Store file metadata information in a file catalog
To get the prerequisites necessary for the file catalog:
sudo pip install futures pymongo
To start an instance of the server running:
python -m file_catalog --config server.cfg
To run the unit tests for the service:
python -m unittest discover
By default, the service listens on port 8888. This is specified
in server.py
in the constructor for the Server
class.
The primary interface is an HTTP server. TLS and other security hardening mechanisms are handled by a reverse proxy server as for normal web applications.
Requests to the main url /
are browsable like a standard website.
They will use javascript to activate the REST API as necessary.
Requests with urls of the form /api/RESOURCE
can access the
REST API. Responses are in HAL
JSON format.
Unique identifiers:
-
mongo_id
The id that the mongodb generates.
-
uid
The
uid
is an unique identifier that can be chosen freely.
Mandatory fields:
-
uid
-
checksum
Must be calculated with SHA512.
-
locations
Is a list with at least one non-empty URL to a file location. Can contain more than one location.
Resource representing the collection of all files in the catalog.
Operations:
-
GET: Obtain list of files
Query Parameters
- limit: (positive integer) number of results to provide
- start: (non-negative integer) result at which to start at
- query: (mongodb query) query specification
The server SHOULD honor the start parameter. The server MAY honor the limit parameter. In cases where the server does not honor the limit parameter, it should do so by providing fewer resources (limit should be considered the client’s upper limit for the number of resources in the response).
Result Codes
- 200: Response contains collection of file resources
- 400: Bad request (query parameters invalid)
- 429: Too many requests (if server is being hammered)
- 500: Unspecified server error
- 503: Service unavailable (maintenance, etc.)
-
POST: Create a new file or add a replica
If a file exists and the checksum is the same, a replica is added. If the checksum is different a conflict error is returned.
Result Codes
- 200: Replica has been added. Response contains link to file resource
- 201: Response contains link to newly created file resource
- 400: Bad request (metadata failed validation)
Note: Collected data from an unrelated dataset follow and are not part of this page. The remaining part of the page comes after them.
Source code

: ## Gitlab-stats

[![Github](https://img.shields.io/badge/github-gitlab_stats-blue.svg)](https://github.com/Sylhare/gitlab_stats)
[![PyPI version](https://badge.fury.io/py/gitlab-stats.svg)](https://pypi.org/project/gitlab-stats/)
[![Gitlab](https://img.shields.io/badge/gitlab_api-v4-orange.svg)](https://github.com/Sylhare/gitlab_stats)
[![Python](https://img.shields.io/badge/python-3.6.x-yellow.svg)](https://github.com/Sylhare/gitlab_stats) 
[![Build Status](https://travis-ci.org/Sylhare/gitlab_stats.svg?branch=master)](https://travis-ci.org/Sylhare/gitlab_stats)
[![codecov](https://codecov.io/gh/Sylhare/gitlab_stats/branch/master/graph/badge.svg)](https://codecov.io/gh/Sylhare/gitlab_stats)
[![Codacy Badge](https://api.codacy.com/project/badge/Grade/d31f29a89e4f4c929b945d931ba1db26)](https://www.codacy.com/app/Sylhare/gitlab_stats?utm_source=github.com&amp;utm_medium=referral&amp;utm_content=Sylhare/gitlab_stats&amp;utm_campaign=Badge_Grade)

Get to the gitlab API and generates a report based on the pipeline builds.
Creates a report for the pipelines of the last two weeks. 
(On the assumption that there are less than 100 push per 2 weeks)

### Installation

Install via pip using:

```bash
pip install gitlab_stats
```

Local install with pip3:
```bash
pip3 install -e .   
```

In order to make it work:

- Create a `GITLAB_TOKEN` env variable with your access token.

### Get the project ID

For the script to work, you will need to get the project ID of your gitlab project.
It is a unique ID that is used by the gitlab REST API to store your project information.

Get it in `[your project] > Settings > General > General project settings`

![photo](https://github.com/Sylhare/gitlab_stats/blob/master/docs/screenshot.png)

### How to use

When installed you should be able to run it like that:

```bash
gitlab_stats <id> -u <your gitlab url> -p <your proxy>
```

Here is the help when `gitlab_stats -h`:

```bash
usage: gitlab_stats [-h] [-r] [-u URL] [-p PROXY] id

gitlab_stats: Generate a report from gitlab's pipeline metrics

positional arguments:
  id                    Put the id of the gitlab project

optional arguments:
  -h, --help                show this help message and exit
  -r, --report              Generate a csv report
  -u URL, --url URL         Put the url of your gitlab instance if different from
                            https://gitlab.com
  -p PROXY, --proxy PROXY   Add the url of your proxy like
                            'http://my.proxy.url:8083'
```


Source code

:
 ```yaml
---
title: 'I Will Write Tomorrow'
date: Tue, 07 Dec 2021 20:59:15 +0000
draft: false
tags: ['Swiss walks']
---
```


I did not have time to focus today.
- 409: Conflict (if the file already exists); includes link to existing file
- 429: Too many requests (if server is being hammered)
- 500: Unspecified server error
- 503: Service unavailable (maintenance, etc.)
-
DELETE: Not supported
-
PUT: Not supported
-
PATCH: Not supported
Resource representing the metadata for a file in the file catalog.
Operations:
-
GET: Obtain file metadata information
Result Codes
- 200: Response contains metadata of file resource
- 404: Not Found (file resource does not exist)
- 429: Too many requests (if server is being hammered)
- 500: Unspecified server error
- 503: Service unavailable (maintenance, etc.)
-
POST: Not supported
-
DELETE: Delete the metadata for the file
Result Codes
- 204: No Content (file resource is successfully deleted)
- 404: Not Found (file resource does not exist)
- 429: Too many requests (if server is being hammered)
- 500: Unspecified server error
- 503: Service unavailable (maintenance, etc.)
-
PUT: Fully update/replace file metadata information
Result Codes
- 200: Response indicates metadata of file resource has been updated/replaced
- 404: Not Found (file resource does not exist) + link to “files” resource for POST
- 409: Conflict (if updating an outdated resource - use ETAG hash to compare)
- 429: Too many requests (if server is being hammered)
- 500: Unspecified server error
- 503: Service unavailable (maintenance, etc.)
-
PATCH: Partially update/replace file metadata information
The JSON provided as body to PATCH need not contain all the keys, only the keys that need to be updated. If a key is provided with a value null, then that key can be removed from the metadata.
Result Codes
- 200: Response indicates metadata of file resource has been updated/replaced
- 404: Not Found (file resource does not exist) + link to “files” resource for POST
- 409: Conflict (if updating an outdated resource - use ETAG hash to compare)
- 429: Too many requests (if server is being hammered)
- 500: Unspecified server error
- 503: Service unavailable (maintenance, etc.)